Richard Bender
Professor Emeritus of Architecture
Dean of the College of Environmental Design
Professor Emeritus of Architecture Richard Bender passed away on October 8, 2022, at the age of 92. Bender was an architect, civil engineer, planner, and educator, known for his urban, campus and community designs. Bender served as Dean of the College of Environmental Design from 1976 to 1988.
Bender was born in Brooklyn, NY. He received a bachelor’s degree in civil engineering from the City University of New York in 1951. Bender then pursued graduate work in Building Construction Engineering at MIT and the Graduate School of Design at Harvard, receiving his M.Arch from the latter in 1956. Following graduation, he married artist and writer Sue Rosenfeld. They lived in Europe for two years before returning to New York where Bender worked with Paul Lester Wiener and José Luis Sert on new towns in Latin America and taught at Cooper-Union.

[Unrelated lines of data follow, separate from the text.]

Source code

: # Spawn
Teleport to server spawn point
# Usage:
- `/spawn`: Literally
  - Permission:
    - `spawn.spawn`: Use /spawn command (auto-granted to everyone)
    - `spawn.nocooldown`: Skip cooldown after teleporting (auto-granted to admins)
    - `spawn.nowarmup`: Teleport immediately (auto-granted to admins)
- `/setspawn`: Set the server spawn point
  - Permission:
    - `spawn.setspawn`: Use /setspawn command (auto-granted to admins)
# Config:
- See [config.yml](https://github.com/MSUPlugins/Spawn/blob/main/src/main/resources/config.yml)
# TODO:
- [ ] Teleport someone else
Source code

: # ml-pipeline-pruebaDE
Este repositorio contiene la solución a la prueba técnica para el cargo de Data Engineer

At the invitation of Gerald McCue to teach at UC Berkeley, Bender moved to the west coast in 1969. On campus, Bender served as Chair of UC Berkeley’s Department of Architecture, Associate Dean for Research, Dean of the College of Environmental Design and Director of the Campus Planning Study Group and the Urban Construction Laboratory. His work in these programs led him to direct master plans for the University of California System campuses, including UC Berkeley, UC San Diego and UC Santa Cruz. As Visiting Scholar John J. Parman recently recounted, “His real monument, though, is the Berkeley Campus, which he saved from being paved over by enlisting then-Chancellor Albert Bowker to explain the campus to itself and to preserve the campus’ sense of place as it grew. He also added design review by faculty and outside professionals to the process by which new buildings were proposed, sited, and developed.” In recognition of service that “exceeds the standards of excellence” to the University of California Berkeley, Bender was awarded the Berkeley Citation in 1986. Professor Bender was also honored in 2012 with the creation of the Richard Bender Fellowship at CED. The Fellowship, established by an anonymous donor, supports a dual-degree graduate student in the Department of City and Regional Planning and the Department of Architecture, who focuses on the design of affordable housing in livable communities.
Perhaps Bender’s most influential work is A Crack in the Rear-View Mirror: A View of Industrialized Housing (Van Nostrand Reinhold, 1973), a timeless book on this topic. Bender was also founding director of the BRIDGE Housing Corporation, the Bay Area’s largest home-building nonprofit. He also oversaw a substantial research program, funded by the National Science Foundation and what was then the National Bureau of Standards, that set the stage for Department of Energy funding and the creation of the Center for the Built Environment within CED. He also served as visiting "GC-5" Professor of Urban Design and Construction at Tokyo University, advised the design and construction of The Getty Center in Los Angeles and directed master plans for the Benesse Art Site on the Island of Naoshima, Japan and Nanyang Technical University in Singapore. As Mr. Parman noted, “Dick saw things that others overlooked, influencing work at different scales and timelines. He was especially good at considering a project’s impact on the surrounding city.”
Beyond his work, Professor Bender maintained a summer home in the Hamptons that was a showcase for artwork by sculptor Tino Nivola and other artists in and around Amagansett on Long Island.
Professor Bender is survived by his wife, sons Michael and David, and their families. "Until his last hours, he remained incredibly proud of and excited by his association with the CED," Michael Bender shared. "This was manifested several ways, primarily by sharing the pride of the work of colleagues and especially former students.”